Magnesium


Wir wissen mittlerweile, dass ein Magnesiummangel unterschiedliche Beschwerden auslösen kann. Wer kennt zum Beispiel nicht die schmerzhaften Wadenkrämpfe, die meist zu den Symptomen einer Mangelerscheinung dieses Mineralstoffes gehören

Magnesium - essentieller Mineralstoff

Veröffentlichung am 03.03.2008 um 14:46 Uhr / Aktualisierung am 26.03.2012 um 15:26 Uhr  Drucken Sie diese Seite

(Zentrum der Gesundheit) - Längst ist es kein Geheimnis mehr, dass Selen, Eisen und Zink dringend vom Organismus benötigt werden. Doch vielfach stellt sich der Verbraucher die Frage, ob auch noch andere Spurenelemente einen besonderen Stellenwert einnehmen. Wie sieht es beispielsweise beim Magnesium aus?

Magnesium Wer Sport treibt, benötigt oft zusätzlich Magnesium

Wofür der Körper Magnesium benötigt

Es ist viel zu wenig bekannt, dass trotz der heutzutage angebotenen Nahrungsvielfalt, bei vielen Menschen ein Magnesiummangel besteht.
Im Normalfall benötigt ein Erwachsener täglich ca 300 bis 400 Milligramm Magnesium.

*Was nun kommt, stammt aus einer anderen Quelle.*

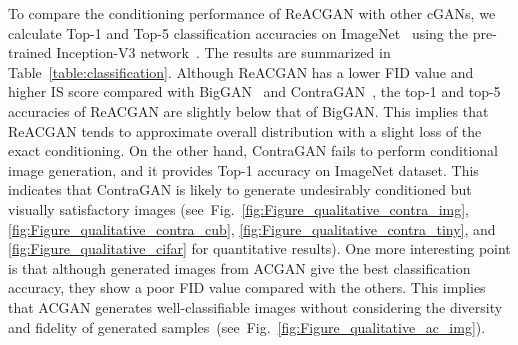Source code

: \documentclass{article}
\begin{document}
\begin{table}[h!]
\centering
\caption{Top-1 and Top-5 ImageNet classification accuracies on generated images from ACGAN~\cite{Odena2017ConditionalIS}, BigGAN~\cite{Brock2019LargeSG}, ContraGAN~\cite{kang2020contragan}, and ReACGAN~(ours). We use ImageNet pre-trained Inception-V3 model~\cite{Szegedy2016RethinkingTI} as a classifier. To generate images from GANs, we use the best checkpoints saved during 200k generator updates.} 
\vspace{2mm}
\label{table:classification}
\end{table} 
To compare the conditioning performance of ReACGAN with other cGANs, we calculate Top-1 and Top-5 classification accuracies on ImageNet~\cite{Deng2009ImageNetAL} using the pre-trained Inception-V3 network~\cite{Szegedy2016RethinkingTI}. The results are summarized in Table~\ref{table:classification}. Although ReACGAN has a lower FID value and higher IS score compared with BigGAN~\cite{Brock2019LargeSG} and ContraGAN~\cite{kang2020contragan}, the top-1 and top-5 accuracies of ReACGAN are slightly below that of BigGAN. This implies that ReACGAN tends to approximate overall distribution with a slight loss of the exact conditioning. On the other hand, ContraGAN fails to perform conditional image generation, and it provides  Top-1 accuracy on ImageNet dataset. This indicates that ContraGAN is likely to generate undesirably conditioned but visually satisfactory images (see~Fig.~\ref{fig:Figure_qualitative_contra_img}, \ref{fig:Figure_qualitative_contra_cub}, \ref{fig:Figure_qualitative_contra_tiny}, and \ref{fig:Figure_qualitative_cifar} for quantitative results). One more interesting point is that although generated images from ACGAN give the best classification accuracy, they show a poor FID value compared with the others. This implies that ACGAN generates well-classifiable images without considering the diversity and fidelity of generated samples~(see~Fig.~\ref{fig:Figure_qualitative_ac_img}). \clearpage
\end{document}
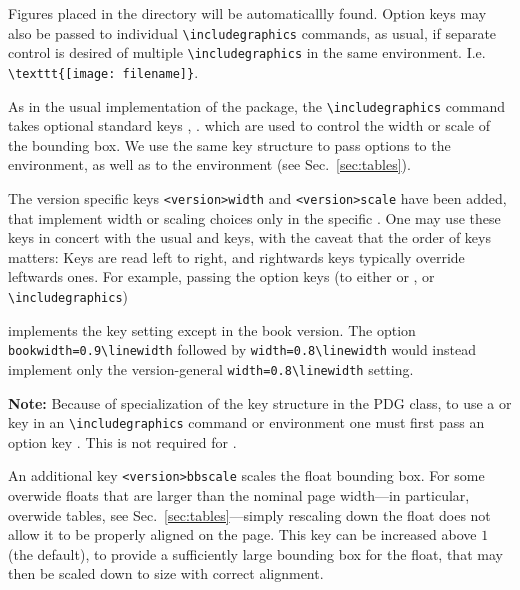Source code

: Figures placed in the  directory will be automaticallly found. 
Option keys may also be passed to individual \lstinline{\includegraphics} commands,  
as usual, if separate control is desired of multiple \lstinline{\includegraphics} in the same  environment.
I.e. \lstinline!\texttt{[image: filename]}!.

\label{sec:ginkeys}
As in the usual implementation of the  package, the \lstinline{\includegraphics} command takes optional standard keys , .
which are used to control the width or scale of the bounding box. 
We use the same key structure to pass options to the  environment, as well as to the  environment (see Sec.~\ref{sec:tables}).

The version specific keys \lstinline!<version>width! and \lstinline!<version>scale! have been added, 
that implement width or scaling choices only in the specific .
One may use these keys in concert with the usual  and  keys, with the caveat that the order of keys matters: 
Keys are read left to right, and rightwards keys typically override leftwards ones. 
For example, passing the option keys (to either  or , or \lstinline{\includegraphics})
\begin{verbtex}
	[width=0.8\linewidth, bookwidth=0.9\linewidth]
\end{verbtex}
implements the  key setting except in the book version. 
The option \lstinline!bookwidth=0.9\linewidth! followed by
\lstinline!width=0.8\linewidth! would instead implement only the version-general \lstinline!width=0.8\linewidth! setting.

\textbf{Note:} Because of specialization of the  key structure in the PDG class,
to use a  or  key in an \lstinline{\includegraphics} command or  environment
one must first pass an option key . This is not required for  .

An additional key \lstinline!<version>bbscale! scales the float bounding box.
For some overwide floats that are larger than the nominal page width---in particular, overwide tables, see Sec.~\ref{sec:tables}---simply 
rescaling down the float does not allow it to be properly aligned on the page.
This key can be increased above $1$ (the default), to provide a sufficiently large bounding box for the float, that may then be scaled down to size with correct alignment.

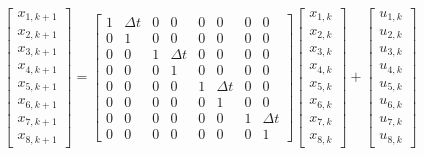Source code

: \documentclass[palatino]{ist-report}
\begin{document}
\begin{align}
\begin{bmatrix} x_{1,k+1} \\ x_{2,k+1} \\ x_{3,k+1} \\ x_{4,k+1}\\ x_{5,k+1}\\ x_{6,k+1} \\ x_{7,k+1} \\ x_{8,k+1} \end{bmatrix}
= \begin{bmatrix}
1 & \Delta t & 0 & 0 & 0 & 0 & 0 & 0 \\
0 & 1 & 0 & 0 & 0 & 0 & 0 & 0 \\
0 & 0 & 1 & \Delta t & 0 & 0 & 0 & 0 \\
0 & 0 & 0 & 1 & 0 & 0 & 0 & 0 \\
0 & 0 & 0 & 0 & 1 & \Delta t & 0 & 0 \\
0 & 0 & 0 & 0 & 0 & 1 & 0 & 0 \\
0 & 0 & 0 & 0 & 0 & 0 & 1 & \Delta t \\
0 & 0 & 0 & 0 & 0 & 0 & 0 & 1
\end{bmatrix} 
\begin{bmatrix} x_{1,k} \\ x_{2,k} \\ x_{3,k} \\ x_{4,k}\\ x_{5,k}\\ x_{6,k} \\ x_{7,k} \\ x_{8,k} \end{bmatrix} + \begin{bmatrix} u_{1,k} \\ u_{2,k} \\ u_{3,k} \\ u_{4,k}\\ u_{5,k}\\ u_{6,k} \\ u_{7,k} \\ u_{8,k} \end{bmatrix}
\end{align}
\end{document}

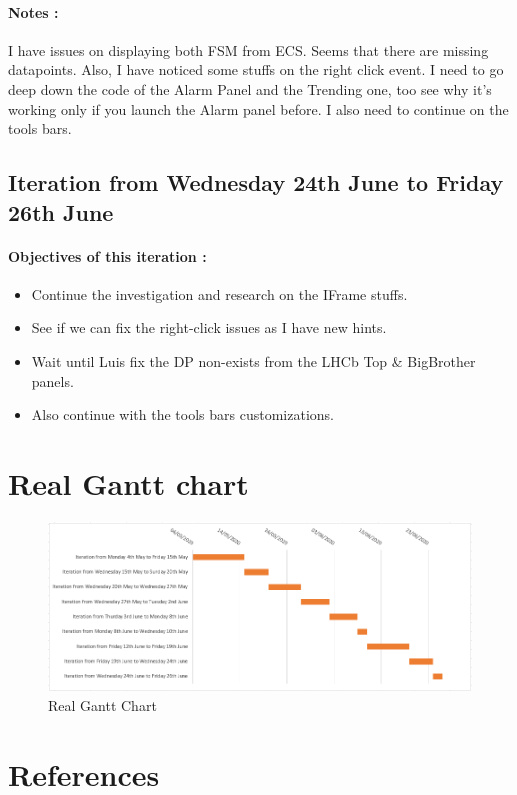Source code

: \documentclass[a4paper, 12pt]{article}
\begin{document}
\begin{appendix}
    \paragraph{Notes :}
    I have issues on displaying both FSM from ECS. Seems that there are missing datapoints. Also, I have noticed some stuffs on the right click event.
    I need to go deep down the code of the Alarm Panel and the Trending one, too see why it's working only if you launch the Alarm panel before.
    I also need to continue on the tools bars.
    \subsection{Iteration from Wednesday 24th June to Friday 26th June}
    \paragraph{Objectives of this iteration :}
    \begin{itemize}
        \item Continue the investigation and research on the IFrame stuffs.
        \item See if we can fix the right-click issues as I have new hints.
        \item Wait until Luis fix the DP non-exists from the LHCb Top \& BigBrother panels.
        \item Also continue with the tools bars customizations.
    \end{itemize}

    \newpage
    \section{Real Gantt chart}
    \begin{figure}[h]
        \centering
        \includegraphics[scale = 0.6]{images/gantt.png}
        \caption{Real Gantt Chart}
    \end{figure}
\end{appendix}

\newpage
\section{References}
\nocite{*}
\printbibliography[heading=subbibintoc,type=article,title={Bibliography}]
\printbibliography[heading=subbibintoc,type=misc,title={Webography}]
\end{document}
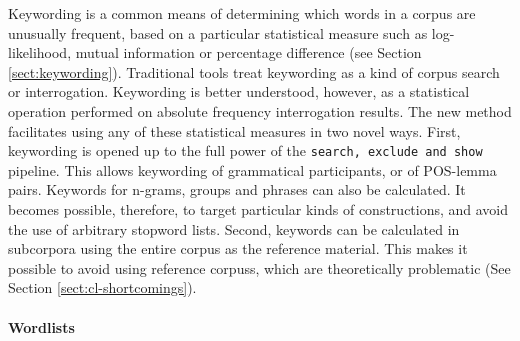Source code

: Keywording is a common means of determining which words in a \gls{corpus} are unusually frequent, based on a particular statistical measure such as log\hyp{}likelihood, mutual information or percentage difference (see Section \ref{sect:keywording}). Traditional tools treat keywording as a kind of \gls{corpus} search or interrogation. Keywording is better understood, however, as a statistical operation performed on absolute frequency interrogation results. The new method facilitates using any of these statistical measures in two novel ways. First, keywording is opened up to the full power of the \texttt{search, exclude and show} pipeline. This allows keywording of grammatical participants, or of \gls{POS}\hyp{}lemma pairs. Keywords for n\hyp{}grams, groups and phrases can also be calculated. It becomes possible, therefore, to target particular kinds of constructions, and avoid the use of arbitrary stopword lists. Second, keywords can be calculated in subcorpora using the entire \gls{corpus} as the reference material. This makes it possible to avoid using reference \glspl{corpus}, which are theoretically problematic (See Section \ref{sect:cl-shortcomings}).

\paragraph{Wordlists}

Obwohl es sich hier nur um eine kleine Menge handelt, ist sie zwingend erforderlich, da sie für unterschiedliche Abläufe im Organismus benötigt wird.

Bei Krankheiten erhöhter Magnesiumbedarf

Unter bestimmten Gegebenheiten benötigt der menschliche Organismus mehr davon. Hat man eine Krankheit überwunden, befindet sich in der Stillzeit, ist schwanger oder in der Wachstumsphase, wird dieses Spurenelement unerlässlich.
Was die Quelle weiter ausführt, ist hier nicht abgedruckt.